The floor tom was often the first to go, looping skyward over the back of the stage. Smoke already would have been billowing out from behind the band. As the music quickly disintegrated into sounds, the bass drums would lurch forward together, the result of a two-footed kick, bringing down the remaining components of the set like a house of cards in a stiff wind. After the dust settled, the band members would be seen disappearing backstage like ghosts, while the announcement came over the P.A. system. “The Who show is over. There will be no encore.” The audience hardly ever needed any further explanation.
To talk about Keith Moon’s relationship with his drums, you have to accept his definition of what a drum set was. And it wasn’t just something he kept the beat with. Keith used his drums to express his complex personality by creating music, comedy, tragedy, and performance art.
Keith’s obsession with drums started when his father bought him his first drum set of $17, and the young boy immediately took to them. Keith’s mother, Kitty Moon, said, “That’s what he really wanted. As soon as Keith came in contact with the drums, that was all he seemed keen on. Of course we all thought it was a passing fad, like everything else, but he stuck with it and got better and better. All of his energy went into it.”
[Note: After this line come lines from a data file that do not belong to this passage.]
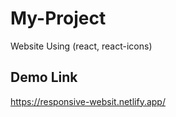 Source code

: # My-Project
Website Using (react, react-icons)
## Demo Link
https://responsive-websit.netlify.app/

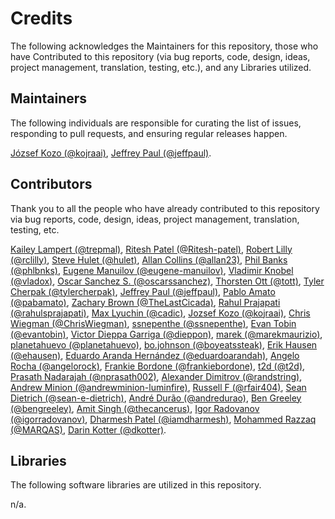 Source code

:# Credits

The following acknowledges the Maintainers for this repository, those who have Contributed to this repository (via bug reports, code, design, ideas, project management, translation, testing, etc.), and any Libraries utilized.

## Maintainers

The following individuals are responsible for curating the list of issues, responding to pull requests, and ensuring regular releases happen.

[József Kozo (@kojraai)](https://github.com/kojraai), [Jeffrey Paul (@jeffpaul)](https://github.com/jeffpaul).

## Contributors

Thank you to all the people who have already contributed to this repository via bug reports, code, design, ideas, project management, translation, testing, etc.

[Kailey Lampert (@trepmal)](https://github.com/trepmal), [Ritesh Patel (@Ritesh-patel)](https://github.com/Ritesh-patel), [Robert Lilly (@rclilly)](https://github.com/rclilly), [Steve Hulet (@hulet)](https://github.com/hulet), [Allan Collins (@allan23)](https://github.com/allan23), [Phil Banks (@phlbnks)](https://github.com/phlbnks), [Eugene Manuilov (@eugene-manuilov)](https://github.com/eugene-manuilov), [Vladimir Knobel (@vladox)](https://github.com/vladox), [Oscar Sanchez S. (@oscarssanchez)](https://github.com/oscarssanchez), [Thorsten Ott (@tott)](https://github.com/tott), [Tyler Cherpak (@tylercherpak)](https://github.com/tylercherpak), [Jeffrey Paul (@jeffpaul)](https://github.com/jeffpaul), [Pablo Amato (@pabamato)](https://github.com/pabamato), [Zachary Brown (@TheLastCicada)](https://github.com/TheLastCicada), [Rahul Prajapati (@rahulsprajapati)](https://github.com/rahulsprajapati), [Max Lyuchin (@cadic)](https://github.com/cadic), [Jozsef Kozo (@kojraai)](https://github.com/kojraai), [Chris Wiegman (@ChrisWiegman)](https://github.com/ChrisWiegman), [ssnepenthe (@ssnepenthe)](https://github.com/ssnepenthe), [Evan Tobin (@evantobin)](https://github.com/evantobin), [Victor Dieppa Garriga (@dieppon)](https://github.com/dieppon), [marek (@marekmaurizio)](https://github.com/marekmaurizio), [planetahuevo (@planetahuevo)](https://github.com/planetahuevo), [bo.johnson (@boyeatssteak)](https://github.com/boyeatssteak), [Erik Hausen (@ehausen)](https://github.com/ehausen), [Eduardo Aranda Hernández (@eduardoarandah)](https://github.com/eduardoarandah), [Angelo Rocha (@angelorock)](https://github.com/angelorock), [Frankie Bordone (@frankiebordone)](https://github.com/frankiebordone), [t2d (@t2d)](https://github.com/t2d), [Prasath Nadarajah (@nprasath002)](https://github.com/nprasath002), [Alexander Dimitrov (@randstring)](https://github.com/randstring), [Andrew Minion (@andrewminion-luminfire)](https://github.com/andrewminion-luminfire), [Russell F (@rfair404)](https://github.com/rfair404), [Sean Dietrich (@sean-e-dietrich)](https://github.com/sean-e-dietrich), [André Durão (@andredurao)](https://github.com/andredurao), [Ben Greeley (@bengreeley)](https://github.com/bengreeley), [Amit Singh (@thecancerus)](https://github.com/thecancerus), [Igor Radovanov (@igorradovanov)](https://github.com/igorradovanov), [Dharmesh Patel (@iamdharmesh)](https://github.com/iamdharmesh), [Mohammed Razzaq (@MARQAS)](https://github.com/MARQAS), [Darin Kotter (@dkotter)](https://github.com/dkotter).

## Libraries

The following software libraries are utilized in this repository.

n/a.
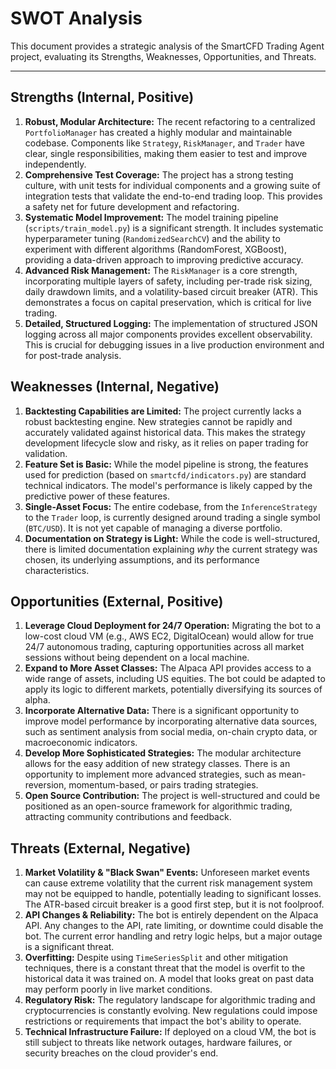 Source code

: # SWOT Analysis

This document provides a strategic analysis of the SmartCFD Trading Agent project, evaluating its Strengths, Weaknesses, Opportunities, and Threats.

---

## Strengths (Internal, Positive)

1.  **Robust, Modular Architecture:** The recent refactoring to a centralized `PortfolioManager` has created a highly modular and maintainable codebase. Components like `Strategy`, `RiskManager`, and `Trader` have clear, single responsibilities, making them easier to test and improve independently.
2.  **Comprehensive Test Coverage:** The project has a strong testing culture, with unit tests for individual components and a growing suite of integration tests that validate the end-to-end trading loop. This provides a safety net for future development and refactoring.
3.  **Systematic Model Improvement:** The model training pipeline (`scripts/train_model.py`) is a significant strength. It includes systematic hyperparameter tuning (`RandomizedSearchCV`) and the ability to experiment with different algorithms (RandomForest, XGBoost), providing a data-driven approach to improving predictive accuracy.
4.  **Advanced Risk Management:** The `RiskManager` is a core strength, incorporating multiple layers of safety, including per-trade risk sizing, daily drawdown limits, and a volatility-based circuit breaker (ATR). This demonstrates a focus on capital preservation, which is critical for live trading.
5.  **Detailed, Structured Logging:** The implementation of structured JSON logging across all major components provides excellent observability. This is crucial for debugging issues in a live production environment and for post-trade analysis.

## Weaknesses (Internal, Negative)

1.  **Backtesting Capabilities are Limited:** The project currently lacks a robust backtesting engine. New strategies cannot be rapidly and accurately validated against historical data. This makes the strategy development lifecycle slow and risky, as it relies on paper trading for validation.
2.  **Feature Set is Basic:** While the model pipeline is strong, the features used for prediction (based on `smartcfd/indicators.py`) are standard technical indicators. The model's performance is likely capped by the predictive power of these features.
3.  **Single-Asset Focus:** The entire codebase, from the `InferenceStrategy` to the `Trader` loop, is currently designed around trading a single symbol (`BTC/USD`). It is not yet capable of managing a diverse portfolio.
4.  **Documentation on Strategy is Light:** While the code is well-structured, there is limited documentation explaining *why* the current strategy was chosen, its underlying assumptions, and its performance characteristics.

## Opportunities (External, Positive)

1.  **Leverage Cloud Deployment for 24/7 Operation:** Migrating the bot to a low-cost cloud VM (e.g., AWS EC2, DigitalOcean) would allow for true 24/7 autonomous trading, capturing opportunities across all market sessions without being dependent on a local machine.
2.  **Expand to More Asset Classes:** The Alpaca API provides access to a wide range of assets, including US equities. The bot could be adapted to apply its logic to different markets, potentially diversifying its sources of alpha.
3.  **Incorporate Alternative Data:** There is a significant opportunity to improve model performance by incorporating alternative data sources, such as sentiment analysis from social media, on-chain crypto data, or macroeconomic indicators.
4.  **Develop More Sophisticated Strategies:** The modular architecture allows for the easy addition of new strategy classes. There is an opportunity to implement more advanced strategies, such as mean-reversion, momentum-based, or pairs trading strategies.
5.  **Open Source Contribution:** The project is well-structured and could be positioned as an open-source framework for algorithmic trading, attracting community contributions and feedback.

## Threats (External, Negative)

1.  **Market Volatility & "Black Swan" Events:** Unforeseen market events can cause extreme volatility that the current risk management system may not be equipped to handle, potentially leading to significant losses. The ATR-based circuit breaker is a good first step, but it is not foolproof.
2.  **API Changes & Reliability:** The bot is entirely dependent on the Alpaca API. Any changes to the API, rate limiting, or downtime could disable the bot. The current error handling and retry logic helps, but a major outage is a significant threat.
3.  **Overfitting:** Despite using `TimeSeriesSplit` and other mitigation techniques, there is a constant threat that the model is overfit to the historical data it was trained on. A model that looks great on past data may perform poorly in live market conditions.
4.  **Regulatory Risk:** The regulatory landscape for algorithmic trading and cryptocurrencies is constantly evolving. New regulations could impose restrictions or requirements that impact the bot's ability to operate.
5.  **Technical Infrastructure Failure:** If deployed on a cloud VM, the bot is still subject to threats like network outages, hardware failures, or security breaches on the cloud provider's end.

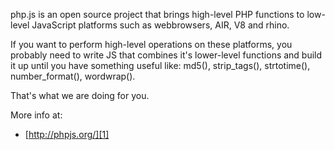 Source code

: php.js is an open source project that brings high-level PHP
functions to low-level JavaScript platforms such as webbrowsers,
  AIR, V8 and rhino.

If you want to perform high-level operations on these platforms,
you probably need to write JS that combines it's lower-level
functions and build it up until you have something useful like:
md5(), strip_tags(), strtotime(), number_format(), wordwrap().

That's what we are doing for you.

More info at:

- [http://phpjs.org/][1]

  [1]: http://phpjs.org/
 
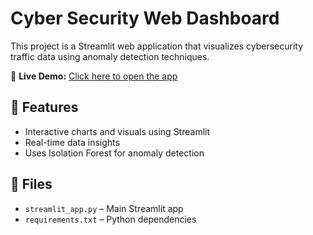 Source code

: # Cyber Security Web Dashboard

This project is a Streamlit web application that visualizes cybersecurity traffic data using anomaly detection techniques.

🚀 **Live Demo:** [Click here to open the app](https://alishaalappat-cyber-security-streamlit-app-1ni1g7.streamlit.app/)

## 📌 Features
- Interactive charts and visuals using Streamlit
- Real-time data insights
- Uses Isolation Forest for anomaly detection

## 📂 Files
- `streamlit_app.py` – Main Streamlit app
- `requirements.txt` – Python dependencies

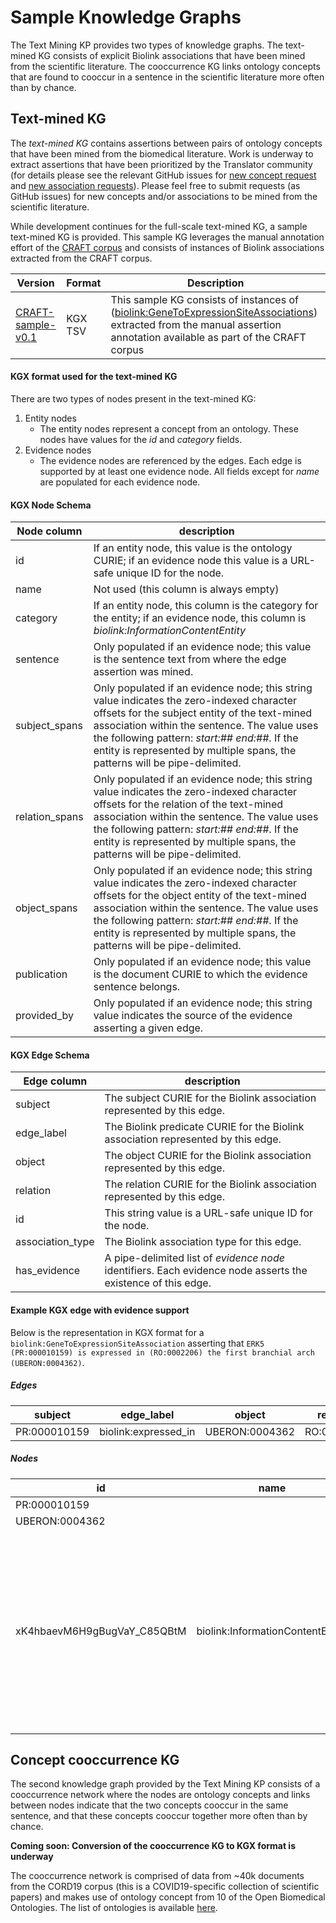 # Sample Knowledge Graphs
The Text Mining KP provides two types of knowledge graphs. The text-mined KG consists of explicit Biolink associations that have been mined from the scientific literature. The cooccurrence KG links ontology concepts that are found to cooccur in a sentence in the scientific literature more often than by chance.

## Text-mined KG
The *text-mined KG* contains assertions between pairs of ontology concepts that have been mined from the biomedical literature. Work is underway to extract assertions that have been prioritized by the Translator community (for details please see the relevant GitHub issues for [new concept request](https://github.com/NCATSTranslator/Text-Mining-Provider-Roadmap/issues?q=is%3Aissue+is%3Aopen+label%3A%22new+concept+type+request%22) and [new association requests](https://github.com/NCATSTranslator/Text-Mining-Provider-Roadmap/issues?q=is%3Aissue+is%3Aopen+label%3A%22new+association+request%22)). Please feel free to submit requests (as GitHub issues) for new concepts and/or associations to be mined from the scientific literature.

While development continues for the full-scale text-mined KG, a sample text-mined KG is provided. This sample KG leverages the manual annotation effort of the [CRAFT corpus](https://github.com/UCDenver-ccp/craft) and consists of instances of Biolink associations extracted from the CRAFT corpus. 

| Version | Format | Description |
| ------- | ------ | ----------- |
| [CRAFT-sample-v0.1](https://github.com/NCATSTranslator/Text-Mining-Provider-Roadmap/tree/add-sample-text-mined-kg-in-kgx-format/sample-kg/text-mined/kgx/v0.1) | KGX TSV | This sample KG consists of instances of ([biolink:GeneToExpressionSiteAssociations](https://biolink.github.io/biolink-model/docs/GeneToExpressionSiteAssociation.html)) extracted from the manual assertion annotation available as part of the CRAFT corpus |

#### KGX format used for the text-mined KG
There are two types of nodes present in the text-mined KG:
1. Entity nodes
   * The entity nodes represent a concept from an ontology. These nodes have values for the *id* and *category* fields.
2. Evidence nodes
   * The evidence nodes are referenced by the edges. Each edge is supported by at least one evidence node. All fields except for *name* are populated for each evidence node.

#### KGX Node Schema

   | Node column | description |
   | ---------- | ----------- |
   | id | If an entity node, this value is the ontology CURIE; if an evidence node this value is a URL-safe unique ID for the node. |
   | name | Not used (this column is always empty) |
   | category | If an entity node, this column is the category for the entity; if an evidence node, this column is *biolink:InformationContentEntity* |
   | sentence | Only populated if an evidence node; this value is the sentence text from where the edge assertion was mined. |
   | subject_spans | Only populated if an evidence node; this string value indicates the zero-indexed character offsets for the subject entity of the text-mined association within the sentence. The value uses the following pattern: *start:## end:##*. If the entity is represented by multiple spans, the patterns will be pipe-delimited. |
   | relation_spans | Only populated if an evidence node; this string value indicates the zero-indexed character offsets for the relation of the text-mined association within the sentence. The value uses the following pattern: *start:## end:##*. If the entity is represented by multiple spans, the patterns will be pipe-delimited. |
   | object_spans | Only populated if an evidence node; this string value indicates the zero-indexed character offsets for the object entity of the text-mined association within the sentence. The value uses the following pattern: *start:## end:##*. If the entity is represented by multiple spans, the patterns will be pipe-delimited. |
   | publication | Only populated if an evidence node; this value is the document CURIE to which the evidence sentence belongs.
   | provided_by | Only populated if an evidence node; this string value indicates the source of the evidence asserting a given edge. |


   #### KGX Edge Schema
   | Edge column | description |
   | ---------- | ----------- |
   | subject | The subject CURIE for the Biolink association represented by this edge. |
   | edge_label | The Biolink predicate CURIE for the Biolink association represented by this edge. |
   | object | The object CURIE for the Biolink association represented by this edge. |
   | relation | The relation CURIE for the Biolink association represented by this edge. |
   | id | This string value is a URL-safe unique ID for the node. |
   | association_type | The Biolink association type for this edge. |
   | has_evidence | A pipe-delimited list of *evidence node* identifiers. Each evidence node asserts the existence of this edge. |


#### Example KGX edge with evidence support

Below is the representation in KGX format for a `biolink:GeneToExpressionSiteAssociation` asserting that `ERK5 (PR:000010159) is expressed in (RO:0002206) the first branchial arch (UBERON:0004362)`.

##### Edges
   | subject | edge_label | object | relation | id | association_type | has_evidence |
   | ------- | ---------- |------- |--------- |--- |----------------- |------------- |
   | PR:000010159 | biolink:expressed_in | UBERON:0004362 | RO:0002206 | 9Hy20FTWHEGsy5nIuUaHuHLhNk4 | biolink:GeneToExpressionSiteAssociation | xK4hbaevM6H9gBugVaY_C85QBtM |

##### Nodes
   | id | name | category | sentence | subject_spans | relation_spans | object_spans | publication | 
   | -- | ---- | -------- | -------- | ------------- | -------------- | ------------ | ----------- |
   | PR:000010159 |  | biolink:GeneProduct | | | | |
   | UBERON:0004362 |  | biolink:AnatomicalEntity | | | | |
   | xK4hbaevM6H9gBugVaY_C85QBtM | biolink:InformationContentEntity | PMCID:PMC324396 | At E9.5 ERK5 expression was seen in the first and second branchial arch, cephalic region, somites and lateral ridge along the body wall. | start: 8, end: 12 | start: 13, end: 23 | start: 40, end: 45\|start: 57, end: 71 | CRAFT |

## Concept cooccurrence KG
The second knowledge graph provided by the Text Mining KP consists of a cooccurrence network where the nodes are ontology concepts and links between nodes indicate that the two concepts cooccur in the same sentence, and that these concepts cooccur together more often than by chance.

**Coming soon: Conversion of the cooccurrence KG to KGX format is underway**

The cooccurrence network is comprised of data from ~40k documents from the CORD19 corpus (this is a COVID19-specific collection of scientific papers) and makes use of ontology concept from 10 of the Open Biomedical Ontologies. The list of ontologies is available [here](https://github.com/NCATSTranslator/Text-Mining-Provider-Roadmap/blob/master/README.md).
Although the manufacturer of Moon’s first drum set is unknown, it was surely a basic four-piece European kit of dubious durability. But regardless of its construction, the set served to introduce the fledgling drummer to the percussive arts, and was quite possibly the drum set that Keith used on his original Who gigs. Bob Henrit, current drummer for the Kinks, was a close friend of Moon’s during the early ’70s: “ I don’t think Keith Moon would have been at his best behind a small kit. His approach was more global. He was something of an octopus.” Who bassist John Entwistle remembers that Moon’s drums were so lightweight that he brought a yard of rope to their early gigs in order to secure them onstage.
Even though Moon came to be closely associated with Premier drums for the lion’s share of his career, he actually used a mix of drums during his early years with the Who, including Premier, Ludwig, and Fibes. However, two years after joining the Who in 1964 Moon began feeling the limitations of a small set. According to former Cream drummer, Ginger Baker, it was he who first gave Moon the idea of using two bass drums. Moon obviously liked the idea, and immediately commissioned Premier to assemble a double-bass set.
Moon’s 1965 Set
Drums: Ludwig Super Classic
1. 22" Bass Drum
2. 16" Floor Tom
3. 13" Mounted Tom
4. 14" Metal Snare Drum
A. 20" Ride
B. 18" Crash
C. 14" Hi-Hats
This signaled the beginning of Moon’s long affiliation with Premier drums, and his obsession with unusually large sets. He now wanted to use any available means to bring his talents into the spotlight. In an early interview Moon said, “The drummer was always at the back and very rarely noticed. He was the least photographed, the least interviewed. When I started twirling my sticks around and standing up and those kinds of things, nobody else did that kind of thing in rock.”
The impact of Moon’s double-bass kit was immediate. Al Kooper, former keyboardist for the Blues Project and Blood, Sweat, and Tears, remembered his first sight of Moon’s drums when he appeared on the bill with the Who at a Murray The K show in New York City. “Keith Moon flailed away on those clear plastic drums and it seemed like he had 20 of them. It was the first time any of us had seen the typical English drum kit. There are usually six to eight tom-toms of various sizes, as compared to two or three in most American drum sets. And huge bass drums, one of which said ’The’ and the other, of course, ’WHO.’”
Moon’s exhibitionism only increased as word spread of the Who’s outrageous equipment and its subsequent ritualistic destruction. Keith once said, “When Pete smashed his guitar, it was because he was pissed off. When I smashed my drums, it was because I was pissed off. We were frustrated.”
Despite Moon’s justification, however, much of his drum destruction was an obvious result of mischievousness rather than pure frustration. For example, he exhibited nothing short of premeditated anarchy on the Smothers Brothers television shown of the late ’60s when he secretly attached a number of exploding charges to his drum shells. At a given moment during the Who’s set, Keith signaled a co-conspirator who detonated the caps. A million things then seemed to happen at once: Television viewers’ screens momentarily flashed bright white, Moon flew backward, falling behind the drum stand, the drums lifted themselves off the stage and disintegrated into tiny fragments, while everyone – including the other members of the Who – clutched their ears in unbridled horror. As the smoke cleared, a dazed Keith Moon could be seen grimacing with pain, a result of the shrapnel that had pierced his arms and legs. All throughout America teenage drummers were thrilled!